Editorial

Botswana needs bold strategies

The now all-too familiar calls for a boycott of local tourism are rising. The demonstration at Botswana’s Washington DC Embassy has presumably again taken place. The appeals to celebrities such as Ricky Gervais, Brad Pitt and Ellen DeGeneres are again being done.

The well-known dramatis personae of hostile media are again leading the charge, with the Independent newspaper in the United Kingdom calling the auction a “global conservation disaster”. Botswana’s good name, which has been well and carefully curated over decades is again being blackened by the robustly coordinated and well-resourced enemies of wildlife sustainable use. Search Google or social for “Botswana” and tonnes of negative articles appear each accusing Botswana and its leadership of everything from short-sightedness,  greed and even crimes against the environment.

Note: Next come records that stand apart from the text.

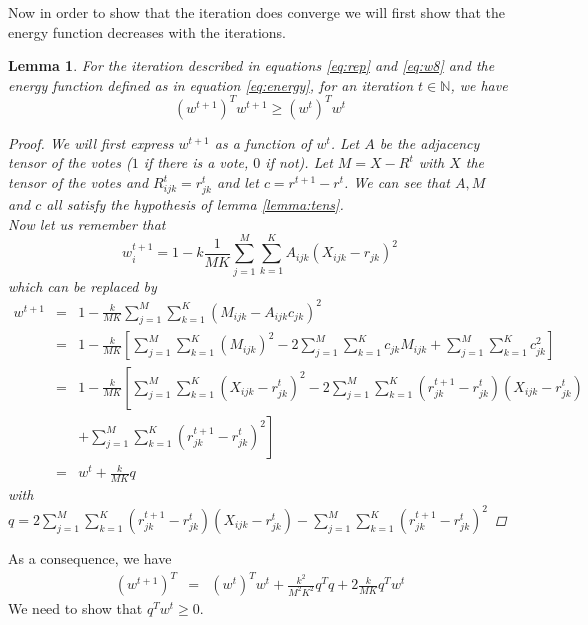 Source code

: \documentclass[12pt,a4paper]{article}
\newtheorem{lemma}{Lemma}
\begin{document}
Now in order to show that the iteration does converge we will first show that the energy function decreases with the iterations.
\begin{lemma}
For the iteration described in equations \ref{eq:rep} and \ref{eq:w8} and the energy function defined as in equation \ref{eq:energy}, for an iteration $t\in \mathbb{N}$, we have 
$$(w^{t+1})^Tw^{t+1} \geq (w^t)^Tw^t$$
\begin{proof}
We will first express $w^{t+1}$ as a function of $w^t$.
Let $A$ be the adjacency tensor of the votes ($1$ if there is a vote, $0$ if not). Let $M = X - R^t$ with $X$ the tensor of the votes and $R^t_{ijk} = r^t_{jk}$ and let $c = r^{t+1}-r^{t}$. We can see that $A,M$ and $c$ all satisfy the hypothesis of lemma \ref{lemma:tens}.\\
Now let us remember that 
$$w_i^{t+1} = 1 - k \frac{1}{MK} \sum_{j=1}^M \sum_{k=1}^K A_{ijk}(X_{ijk}-r_{jk})^2$$
which can be replaced by
\begin{eqnarray*}
w^{t+1} & = & 1 - \frac{k}{MK} \sum_{j=1}^M \sum_{k=1}^K  (M_{ijk} - A_{ijk}c_{jk})^2\\
& = & 1- \frac{k}{MK}\left[ \sum_{j=1}^M \sum_{k=1}^K (M_{ijk})^2 - 2 \sum_{j=1}^M \sum_{k=1}^K c_{jk}M_{ijk} + \sum_{j=1}^M \sum_{k=1}^K  c_{jk}^2 \right]\\
& = & 1 - \frac{k}{MK}\left[ \sum_{j=1}^M \sum_{k=1}^K (X_{ijk}-r_{jk}^t)^2  - 2 \sum_{j=1}^M \sum_{k=1}^K (r^{t+1}_{jk}-r^t_{jk})(X_{ijk}-r^t_{jk}) \right.\\
& & \left. + \sum_{j=1}^M \sum_{k=1}^K  (r^{t+1}_{jk} - r^t_{jk})^2 \right]\\
& = & w^t + \frac{k}{MK} q
\end{eqnarray*}
with $q = 2 \sum_{j=1}^M \sum_{k=1}^K (r^{t+1}_{jk}-r^t_{jk})(X_{ijk}-r^t_{jk}) - \sum_{j=1}^M \sum_{k=1}^K  (r^{t+1}_{jk} - r^t_{jk})^2 $
\end{proof}
\end{lemma}

As a consequence, we have
\begin{eqnarray*}
(w^{t+1})^T & = & (w^t)^Tw^t + \frac{k^2}{M^2K^2} q^Tq + 2 \frac{k}{MK} q^T w^t
\end{eqnarray*}
We need to show that $q^Tw^t \geq 0$.
\end{document}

As noted before, none of this is new. Botswana has faced the same dogged opposition and hostility at each instance that it has attempted to touch the 2014 moratorium on hunting. As happened before, keyboard outrage warriors sound the warning bells, before their allies in the Western media catch wind and amplify whatever development has taken place with highly emotive, sensational and downright false articles and assumptions. What is concerning is that for a country that prides itself in prudent planning, the communication strategy to counter the inevitable backlash is conspicuously absent from the various documents underpinning the policy. ssentially, strategies underpinning the resumption of hunting include the documents that emerged after the extensive consultation conducted in 2018, the elephant census results, CBNRM guidelines, possible hunting guidelines and others.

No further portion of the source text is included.